What impressed them, in other words, was the Blind Boys’ loose definition of gospel music, which allowed the singers to measure the spiritual dimensions of rock and pop songs, of blues music, of funk and folk and everything in between. The Blind Boys of Alabama aren’t merely a group of singers borrowing from decades-old gospel traditions; rather, they are themselves the group who helped define and cement those traditions during the course of the twentieth century and well into the twenty-first. They first sang together at the Alabama Institute for the Negro Blind in Talladega in the late 1930s. To put that in perspective, the group predates the attack on Pearl Harbor and the development of the twelve-inch vinyl album (only ‘78s’ were available at the time). When they began singing together, “separate but equal” was still a sad summary of race relations in the United States.

Touring throughout the South during the Jim Crow era of the 1940s and 1950s—when blacks were denied the use of whites-only water fountains, bathrooms, and restaurants—the Blind Boys persevered and even flourished thanks to their unique sound, which blended the close harmonies of early jubilee gospel with the more fervent improvisations of hard gospel. During the 1960s, they sang at benefits for Dr. Martin Luther King Jr. and provided a soundtrack to the Civil Rights movement, which adopted both the Christian message and the dignity of old gospel songs. During the late 1960s and throughout the 1970s, gospel groups that had originated in the church began recording secular music, yet the Blind Boys of Alabama stuck to their calling. “We sing gospel music,” says Carter. “That’s what we do. We’re not going to ever deviate from that.”

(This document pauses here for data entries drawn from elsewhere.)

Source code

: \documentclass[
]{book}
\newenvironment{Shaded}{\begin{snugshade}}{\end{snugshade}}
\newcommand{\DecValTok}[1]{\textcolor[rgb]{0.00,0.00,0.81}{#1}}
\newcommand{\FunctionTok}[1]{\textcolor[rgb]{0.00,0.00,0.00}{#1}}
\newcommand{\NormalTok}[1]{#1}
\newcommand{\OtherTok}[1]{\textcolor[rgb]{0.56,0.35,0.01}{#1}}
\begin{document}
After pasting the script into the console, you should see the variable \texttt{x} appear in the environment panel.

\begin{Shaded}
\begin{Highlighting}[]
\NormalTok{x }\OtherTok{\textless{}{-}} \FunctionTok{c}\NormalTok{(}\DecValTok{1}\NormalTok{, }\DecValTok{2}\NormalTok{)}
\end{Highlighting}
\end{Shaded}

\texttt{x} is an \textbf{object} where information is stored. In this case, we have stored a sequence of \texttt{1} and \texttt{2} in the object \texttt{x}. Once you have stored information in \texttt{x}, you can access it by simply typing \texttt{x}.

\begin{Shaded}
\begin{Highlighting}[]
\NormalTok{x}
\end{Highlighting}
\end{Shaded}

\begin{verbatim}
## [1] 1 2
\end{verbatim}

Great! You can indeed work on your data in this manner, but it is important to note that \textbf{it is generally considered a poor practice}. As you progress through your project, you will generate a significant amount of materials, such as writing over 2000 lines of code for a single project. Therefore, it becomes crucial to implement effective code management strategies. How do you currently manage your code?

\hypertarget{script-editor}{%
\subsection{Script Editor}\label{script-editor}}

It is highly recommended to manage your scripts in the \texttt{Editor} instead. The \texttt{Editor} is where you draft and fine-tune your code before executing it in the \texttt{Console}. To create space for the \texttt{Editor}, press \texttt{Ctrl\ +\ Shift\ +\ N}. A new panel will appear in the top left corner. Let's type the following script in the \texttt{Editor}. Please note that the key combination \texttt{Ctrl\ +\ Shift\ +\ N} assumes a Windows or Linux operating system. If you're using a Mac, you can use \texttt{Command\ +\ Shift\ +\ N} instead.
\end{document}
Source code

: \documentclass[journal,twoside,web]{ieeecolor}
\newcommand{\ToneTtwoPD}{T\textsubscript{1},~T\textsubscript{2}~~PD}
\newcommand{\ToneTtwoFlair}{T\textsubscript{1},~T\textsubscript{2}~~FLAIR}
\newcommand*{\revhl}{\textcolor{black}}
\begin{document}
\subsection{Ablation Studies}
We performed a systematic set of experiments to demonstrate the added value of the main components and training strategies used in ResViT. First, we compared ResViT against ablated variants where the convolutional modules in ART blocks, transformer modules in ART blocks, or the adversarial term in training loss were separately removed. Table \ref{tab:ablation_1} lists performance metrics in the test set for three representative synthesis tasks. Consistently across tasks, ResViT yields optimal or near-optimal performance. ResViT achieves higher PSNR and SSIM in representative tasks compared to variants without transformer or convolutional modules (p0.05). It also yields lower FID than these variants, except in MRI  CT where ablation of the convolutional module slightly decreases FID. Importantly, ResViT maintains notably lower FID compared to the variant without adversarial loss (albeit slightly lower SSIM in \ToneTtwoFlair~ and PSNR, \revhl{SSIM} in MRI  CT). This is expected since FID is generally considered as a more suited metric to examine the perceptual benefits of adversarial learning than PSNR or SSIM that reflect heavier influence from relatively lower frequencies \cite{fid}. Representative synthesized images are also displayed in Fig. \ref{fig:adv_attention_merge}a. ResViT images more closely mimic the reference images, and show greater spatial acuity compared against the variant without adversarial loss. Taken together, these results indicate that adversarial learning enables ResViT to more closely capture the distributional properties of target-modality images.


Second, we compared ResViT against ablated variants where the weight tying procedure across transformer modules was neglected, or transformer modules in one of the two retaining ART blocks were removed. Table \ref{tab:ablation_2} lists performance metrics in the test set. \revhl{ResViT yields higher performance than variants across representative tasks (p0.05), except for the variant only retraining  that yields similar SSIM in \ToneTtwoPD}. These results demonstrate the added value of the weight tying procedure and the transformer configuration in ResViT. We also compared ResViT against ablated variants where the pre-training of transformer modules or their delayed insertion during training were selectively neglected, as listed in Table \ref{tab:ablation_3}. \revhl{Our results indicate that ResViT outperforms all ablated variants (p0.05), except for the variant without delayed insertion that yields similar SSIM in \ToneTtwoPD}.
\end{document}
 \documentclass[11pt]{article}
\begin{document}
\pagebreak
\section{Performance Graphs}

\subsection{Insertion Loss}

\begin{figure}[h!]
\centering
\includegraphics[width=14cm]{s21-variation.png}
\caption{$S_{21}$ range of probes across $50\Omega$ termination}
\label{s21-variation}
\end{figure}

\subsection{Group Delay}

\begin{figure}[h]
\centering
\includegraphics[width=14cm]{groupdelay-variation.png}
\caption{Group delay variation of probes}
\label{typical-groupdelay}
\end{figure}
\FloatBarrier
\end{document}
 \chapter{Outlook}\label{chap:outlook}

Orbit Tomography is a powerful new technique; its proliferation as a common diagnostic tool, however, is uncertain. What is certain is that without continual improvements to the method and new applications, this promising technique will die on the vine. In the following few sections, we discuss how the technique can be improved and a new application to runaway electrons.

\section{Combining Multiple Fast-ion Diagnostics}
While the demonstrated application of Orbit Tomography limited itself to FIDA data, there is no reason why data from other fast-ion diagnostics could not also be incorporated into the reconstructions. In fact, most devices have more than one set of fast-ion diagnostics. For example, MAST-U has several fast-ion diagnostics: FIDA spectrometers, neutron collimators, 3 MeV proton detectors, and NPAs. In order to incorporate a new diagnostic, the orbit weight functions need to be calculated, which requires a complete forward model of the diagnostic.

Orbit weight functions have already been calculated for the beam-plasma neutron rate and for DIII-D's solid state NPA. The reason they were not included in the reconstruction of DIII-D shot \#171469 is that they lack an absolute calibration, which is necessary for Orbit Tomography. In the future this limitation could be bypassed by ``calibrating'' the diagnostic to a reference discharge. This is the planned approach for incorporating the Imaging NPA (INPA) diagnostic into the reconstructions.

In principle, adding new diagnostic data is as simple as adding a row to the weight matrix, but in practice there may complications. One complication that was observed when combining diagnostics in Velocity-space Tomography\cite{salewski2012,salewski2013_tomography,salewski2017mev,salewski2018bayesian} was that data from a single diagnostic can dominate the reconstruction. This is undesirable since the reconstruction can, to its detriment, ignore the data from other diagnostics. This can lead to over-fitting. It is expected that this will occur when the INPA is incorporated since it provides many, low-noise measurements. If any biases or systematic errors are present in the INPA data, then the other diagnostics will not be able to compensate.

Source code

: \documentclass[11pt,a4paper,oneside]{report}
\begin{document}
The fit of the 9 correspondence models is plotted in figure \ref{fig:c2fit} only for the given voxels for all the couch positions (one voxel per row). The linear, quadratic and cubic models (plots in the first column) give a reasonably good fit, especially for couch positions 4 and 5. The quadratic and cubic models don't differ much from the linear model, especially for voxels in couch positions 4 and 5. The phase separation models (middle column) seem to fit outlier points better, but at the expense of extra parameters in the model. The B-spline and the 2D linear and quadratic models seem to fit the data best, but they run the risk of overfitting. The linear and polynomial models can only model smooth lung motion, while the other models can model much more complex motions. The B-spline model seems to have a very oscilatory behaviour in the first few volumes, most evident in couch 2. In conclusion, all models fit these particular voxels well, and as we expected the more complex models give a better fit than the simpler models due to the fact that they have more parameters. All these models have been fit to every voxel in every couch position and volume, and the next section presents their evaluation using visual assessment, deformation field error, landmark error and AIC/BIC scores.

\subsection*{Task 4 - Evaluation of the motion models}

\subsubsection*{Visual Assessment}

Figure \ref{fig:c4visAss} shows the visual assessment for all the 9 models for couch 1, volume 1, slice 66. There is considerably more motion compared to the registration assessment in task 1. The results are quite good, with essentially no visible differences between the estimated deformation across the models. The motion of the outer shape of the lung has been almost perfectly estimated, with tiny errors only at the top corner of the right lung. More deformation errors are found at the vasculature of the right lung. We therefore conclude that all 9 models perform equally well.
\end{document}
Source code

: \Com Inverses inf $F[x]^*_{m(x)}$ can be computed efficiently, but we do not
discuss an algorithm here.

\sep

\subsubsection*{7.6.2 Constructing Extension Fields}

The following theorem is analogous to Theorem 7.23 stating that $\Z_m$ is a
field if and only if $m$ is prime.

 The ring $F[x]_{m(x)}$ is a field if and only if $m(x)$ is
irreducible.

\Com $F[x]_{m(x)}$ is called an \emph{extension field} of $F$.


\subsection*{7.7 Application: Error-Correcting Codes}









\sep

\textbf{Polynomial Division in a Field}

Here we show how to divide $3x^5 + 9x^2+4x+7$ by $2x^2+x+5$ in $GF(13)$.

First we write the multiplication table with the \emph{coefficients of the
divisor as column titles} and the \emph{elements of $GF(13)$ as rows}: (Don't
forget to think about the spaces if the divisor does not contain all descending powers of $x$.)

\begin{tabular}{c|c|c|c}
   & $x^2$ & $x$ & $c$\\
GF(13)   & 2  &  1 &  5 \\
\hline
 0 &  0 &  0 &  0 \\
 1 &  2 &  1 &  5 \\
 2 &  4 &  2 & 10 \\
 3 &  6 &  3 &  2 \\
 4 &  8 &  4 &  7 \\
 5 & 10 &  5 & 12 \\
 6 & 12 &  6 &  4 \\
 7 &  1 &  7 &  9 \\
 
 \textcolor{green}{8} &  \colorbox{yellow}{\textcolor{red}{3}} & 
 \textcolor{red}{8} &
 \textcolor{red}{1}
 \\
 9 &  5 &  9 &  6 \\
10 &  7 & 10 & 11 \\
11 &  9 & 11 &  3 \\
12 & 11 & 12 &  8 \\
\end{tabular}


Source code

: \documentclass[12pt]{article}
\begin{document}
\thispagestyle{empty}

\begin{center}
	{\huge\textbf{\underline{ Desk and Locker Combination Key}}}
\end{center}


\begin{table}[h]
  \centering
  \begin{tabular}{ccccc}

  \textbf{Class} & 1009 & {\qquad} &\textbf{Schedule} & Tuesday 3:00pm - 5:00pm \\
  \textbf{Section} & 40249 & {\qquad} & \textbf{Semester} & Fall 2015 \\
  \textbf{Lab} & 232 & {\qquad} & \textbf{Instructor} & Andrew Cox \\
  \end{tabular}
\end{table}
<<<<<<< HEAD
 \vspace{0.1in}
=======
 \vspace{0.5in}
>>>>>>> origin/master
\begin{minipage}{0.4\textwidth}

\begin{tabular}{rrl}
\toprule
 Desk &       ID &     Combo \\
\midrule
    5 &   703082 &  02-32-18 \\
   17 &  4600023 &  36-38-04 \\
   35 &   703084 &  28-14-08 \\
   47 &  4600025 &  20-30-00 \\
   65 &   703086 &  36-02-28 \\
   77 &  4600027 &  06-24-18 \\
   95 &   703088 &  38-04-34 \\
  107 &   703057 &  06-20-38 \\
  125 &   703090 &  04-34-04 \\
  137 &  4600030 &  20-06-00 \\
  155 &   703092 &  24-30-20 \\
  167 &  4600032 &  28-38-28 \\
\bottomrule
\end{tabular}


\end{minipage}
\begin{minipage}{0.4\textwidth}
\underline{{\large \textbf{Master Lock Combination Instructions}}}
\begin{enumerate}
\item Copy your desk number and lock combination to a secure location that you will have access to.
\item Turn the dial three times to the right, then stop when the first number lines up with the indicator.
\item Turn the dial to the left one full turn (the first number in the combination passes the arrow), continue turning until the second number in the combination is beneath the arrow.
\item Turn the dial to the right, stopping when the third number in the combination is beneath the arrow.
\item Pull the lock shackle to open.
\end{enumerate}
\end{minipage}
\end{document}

Few would have expected them to still be going strong—stronger than ever, even—so many years after they first joined voices, but they’ve proved as productive and as musically ambitious in the twenty-first century as they did in the twentieth. In 2001, they released Spirit of the Century on Peter Gabriel’s RealWorld label, mixing traditional church tunes with songs by Tom Waits and the Rolling Stones, and winning their first Grammy Award. The next year they backed Gabriel on his album Up and joined him on a world tour, although a bigger break may have come when David Simon chose their cover of Waits’ “Way Down in the Hole” as the theme song for the first season of The Wire. The HBO series remains critically regarded as the greatest television show ever aired. Subsequent Grammy-winning albums have found them working with Robert Randolph & the Family Band (2002’s Higher Ground), a plethora of special guests including Waits and Mavis Staples (2003’s Go Tell It On The Mountain), Ben Harper (2004’s There Will Be a Light), and the Preservation Hall Jazz Band (2007’s Down in New Orleans).

Nearly seventy-five years after they hit their first notes together, the Blind Boys of Alabama are exceptional not only in their longevity, but also in the breadth of their catalog and their relevance to contemporary roots music. Since 2000, they’ve won five Grammys and four Gospel Music Awards, and have delivered their spiritual message to countless listeners. “We appreciate the accolades and we thank God for them,” says Jimmy Carter, a founding member and the Blind Boys’ leader for five years now. “But we’re not interesting in money or anything other than singing gospel. We had no idea when we started that we would make it this far. The secret to our longevity is, we love what we do. And when you love what you do, that keeps you motivated. That keeps you alive.”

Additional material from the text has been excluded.